**Collected data**
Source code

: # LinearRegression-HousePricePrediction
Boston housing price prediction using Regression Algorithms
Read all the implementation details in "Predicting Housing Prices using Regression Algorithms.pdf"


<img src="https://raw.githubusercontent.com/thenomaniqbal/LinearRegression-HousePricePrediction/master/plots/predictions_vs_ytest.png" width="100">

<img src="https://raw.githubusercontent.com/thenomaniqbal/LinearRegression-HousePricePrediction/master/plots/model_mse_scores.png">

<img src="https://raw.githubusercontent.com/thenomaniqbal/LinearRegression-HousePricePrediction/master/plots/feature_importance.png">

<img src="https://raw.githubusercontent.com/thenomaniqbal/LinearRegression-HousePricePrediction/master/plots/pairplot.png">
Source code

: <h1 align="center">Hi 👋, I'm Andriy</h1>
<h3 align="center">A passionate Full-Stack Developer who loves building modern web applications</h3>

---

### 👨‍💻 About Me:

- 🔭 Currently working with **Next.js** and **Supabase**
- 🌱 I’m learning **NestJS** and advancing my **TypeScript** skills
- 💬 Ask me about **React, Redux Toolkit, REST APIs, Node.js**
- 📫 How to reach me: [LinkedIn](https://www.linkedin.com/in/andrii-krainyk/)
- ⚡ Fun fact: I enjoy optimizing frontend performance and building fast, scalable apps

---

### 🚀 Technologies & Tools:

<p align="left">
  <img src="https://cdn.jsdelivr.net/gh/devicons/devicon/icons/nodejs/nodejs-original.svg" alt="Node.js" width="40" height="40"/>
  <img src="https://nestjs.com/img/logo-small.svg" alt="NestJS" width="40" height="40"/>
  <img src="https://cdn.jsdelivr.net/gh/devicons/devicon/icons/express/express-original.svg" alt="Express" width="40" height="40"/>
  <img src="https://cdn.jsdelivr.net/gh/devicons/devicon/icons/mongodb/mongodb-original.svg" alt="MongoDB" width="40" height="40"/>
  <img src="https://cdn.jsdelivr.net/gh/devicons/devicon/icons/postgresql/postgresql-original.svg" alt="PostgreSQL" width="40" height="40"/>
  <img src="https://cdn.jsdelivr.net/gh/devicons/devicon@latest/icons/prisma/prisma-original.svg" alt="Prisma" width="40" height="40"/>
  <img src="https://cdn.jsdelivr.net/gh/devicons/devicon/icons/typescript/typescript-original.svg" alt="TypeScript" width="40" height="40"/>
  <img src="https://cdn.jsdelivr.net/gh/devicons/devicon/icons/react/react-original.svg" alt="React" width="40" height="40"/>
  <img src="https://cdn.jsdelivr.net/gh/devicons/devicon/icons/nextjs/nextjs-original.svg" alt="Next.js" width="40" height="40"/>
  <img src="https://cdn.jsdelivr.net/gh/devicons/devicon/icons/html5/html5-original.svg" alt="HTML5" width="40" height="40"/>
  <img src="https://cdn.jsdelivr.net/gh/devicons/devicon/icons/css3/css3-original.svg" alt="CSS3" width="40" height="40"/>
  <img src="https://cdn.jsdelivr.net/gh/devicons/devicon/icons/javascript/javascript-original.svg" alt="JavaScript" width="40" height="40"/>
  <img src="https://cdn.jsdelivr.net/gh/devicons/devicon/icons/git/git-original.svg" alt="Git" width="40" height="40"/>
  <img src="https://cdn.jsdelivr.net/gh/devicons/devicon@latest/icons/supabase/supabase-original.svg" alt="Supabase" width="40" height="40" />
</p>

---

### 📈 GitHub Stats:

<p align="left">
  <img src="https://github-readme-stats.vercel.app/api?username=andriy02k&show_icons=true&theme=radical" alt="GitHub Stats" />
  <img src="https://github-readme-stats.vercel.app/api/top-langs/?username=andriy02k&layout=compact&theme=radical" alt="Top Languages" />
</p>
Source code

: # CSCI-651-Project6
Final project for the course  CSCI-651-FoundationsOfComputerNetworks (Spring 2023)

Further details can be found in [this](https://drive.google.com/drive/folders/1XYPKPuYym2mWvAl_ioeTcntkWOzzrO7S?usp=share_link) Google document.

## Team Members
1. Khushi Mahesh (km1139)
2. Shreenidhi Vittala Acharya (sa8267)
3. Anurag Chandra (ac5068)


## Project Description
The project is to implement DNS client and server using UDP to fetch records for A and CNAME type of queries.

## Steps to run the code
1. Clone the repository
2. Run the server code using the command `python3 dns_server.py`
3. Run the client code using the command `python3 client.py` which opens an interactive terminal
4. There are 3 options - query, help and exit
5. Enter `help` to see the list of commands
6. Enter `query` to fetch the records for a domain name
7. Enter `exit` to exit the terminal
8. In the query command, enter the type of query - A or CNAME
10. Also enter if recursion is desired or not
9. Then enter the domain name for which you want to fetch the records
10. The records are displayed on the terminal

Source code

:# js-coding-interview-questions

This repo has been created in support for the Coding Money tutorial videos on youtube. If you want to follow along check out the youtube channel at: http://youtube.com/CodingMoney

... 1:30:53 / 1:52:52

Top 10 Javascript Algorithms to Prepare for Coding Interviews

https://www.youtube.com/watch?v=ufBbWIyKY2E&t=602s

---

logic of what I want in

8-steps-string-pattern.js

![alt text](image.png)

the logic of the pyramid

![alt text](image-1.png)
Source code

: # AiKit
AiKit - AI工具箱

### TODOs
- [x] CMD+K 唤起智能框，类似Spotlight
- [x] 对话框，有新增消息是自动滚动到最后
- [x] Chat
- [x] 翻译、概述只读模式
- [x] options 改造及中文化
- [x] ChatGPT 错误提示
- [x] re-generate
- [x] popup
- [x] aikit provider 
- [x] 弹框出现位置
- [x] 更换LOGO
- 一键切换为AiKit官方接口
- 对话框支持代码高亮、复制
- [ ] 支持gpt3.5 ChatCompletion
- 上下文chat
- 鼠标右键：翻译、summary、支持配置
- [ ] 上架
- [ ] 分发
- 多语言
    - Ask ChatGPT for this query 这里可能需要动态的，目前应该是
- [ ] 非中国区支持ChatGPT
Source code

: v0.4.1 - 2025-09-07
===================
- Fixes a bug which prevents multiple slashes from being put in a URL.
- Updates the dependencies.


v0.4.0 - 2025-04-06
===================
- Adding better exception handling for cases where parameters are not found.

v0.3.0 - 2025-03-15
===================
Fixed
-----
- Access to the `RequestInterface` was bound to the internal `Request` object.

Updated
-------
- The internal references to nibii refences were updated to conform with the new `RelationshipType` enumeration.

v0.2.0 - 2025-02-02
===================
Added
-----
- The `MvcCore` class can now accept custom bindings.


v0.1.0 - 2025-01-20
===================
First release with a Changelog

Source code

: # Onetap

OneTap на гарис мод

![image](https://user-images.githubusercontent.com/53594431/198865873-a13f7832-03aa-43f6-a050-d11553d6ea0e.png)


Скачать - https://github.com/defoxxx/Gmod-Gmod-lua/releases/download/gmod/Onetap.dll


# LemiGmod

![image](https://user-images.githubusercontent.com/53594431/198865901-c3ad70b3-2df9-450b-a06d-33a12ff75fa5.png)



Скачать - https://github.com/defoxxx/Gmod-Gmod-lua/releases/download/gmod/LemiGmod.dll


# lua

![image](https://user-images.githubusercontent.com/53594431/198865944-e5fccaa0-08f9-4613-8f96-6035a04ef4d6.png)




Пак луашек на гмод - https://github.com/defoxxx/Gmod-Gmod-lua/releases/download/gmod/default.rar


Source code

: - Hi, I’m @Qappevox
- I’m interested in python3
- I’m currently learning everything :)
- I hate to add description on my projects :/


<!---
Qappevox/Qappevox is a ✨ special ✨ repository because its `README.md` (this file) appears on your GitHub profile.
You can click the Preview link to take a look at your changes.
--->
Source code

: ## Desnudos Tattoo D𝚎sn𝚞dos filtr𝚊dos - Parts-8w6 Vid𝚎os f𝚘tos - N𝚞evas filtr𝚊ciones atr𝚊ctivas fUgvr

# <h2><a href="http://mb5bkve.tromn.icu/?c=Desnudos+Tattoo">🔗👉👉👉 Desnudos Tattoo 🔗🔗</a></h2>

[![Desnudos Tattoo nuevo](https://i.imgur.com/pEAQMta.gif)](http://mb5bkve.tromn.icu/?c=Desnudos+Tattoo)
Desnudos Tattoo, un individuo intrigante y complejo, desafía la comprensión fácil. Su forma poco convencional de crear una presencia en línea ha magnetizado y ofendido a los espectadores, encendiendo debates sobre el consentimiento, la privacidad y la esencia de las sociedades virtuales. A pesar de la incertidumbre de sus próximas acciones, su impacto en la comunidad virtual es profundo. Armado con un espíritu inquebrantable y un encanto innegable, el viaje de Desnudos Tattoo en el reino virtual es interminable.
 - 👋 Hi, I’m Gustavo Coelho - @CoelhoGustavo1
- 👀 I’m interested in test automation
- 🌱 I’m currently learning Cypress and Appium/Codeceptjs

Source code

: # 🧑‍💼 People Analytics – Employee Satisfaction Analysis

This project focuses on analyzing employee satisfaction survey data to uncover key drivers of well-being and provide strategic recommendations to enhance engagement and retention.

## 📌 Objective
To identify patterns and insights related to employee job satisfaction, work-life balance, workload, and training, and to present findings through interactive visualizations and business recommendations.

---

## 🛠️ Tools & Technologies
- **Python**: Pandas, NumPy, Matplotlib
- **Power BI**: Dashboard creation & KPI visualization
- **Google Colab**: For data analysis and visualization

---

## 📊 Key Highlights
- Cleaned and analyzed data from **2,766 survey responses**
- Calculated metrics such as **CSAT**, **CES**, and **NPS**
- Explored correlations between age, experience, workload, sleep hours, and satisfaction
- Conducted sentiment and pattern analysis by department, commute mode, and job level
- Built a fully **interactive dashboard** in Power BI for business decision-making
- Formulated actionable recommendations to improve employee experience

**What is being asked**
Write out exactly the final stretch of the records: the line containing "- Calculated metrics" and every line after it, through the last, and nothing else.

**Response area**
- Calculated metrics such as **CSAT**, **CES**, and **NPS**
- Explored correlations between age, experience, workload, sleep hours, and satisfaction
- Conducted sentiment and pattern analysis by department, commute mode, and job level
- Built a fully **interactive dashboard** in Power BI for business decision-making
- Formulated actionable recommendations to improve employee experience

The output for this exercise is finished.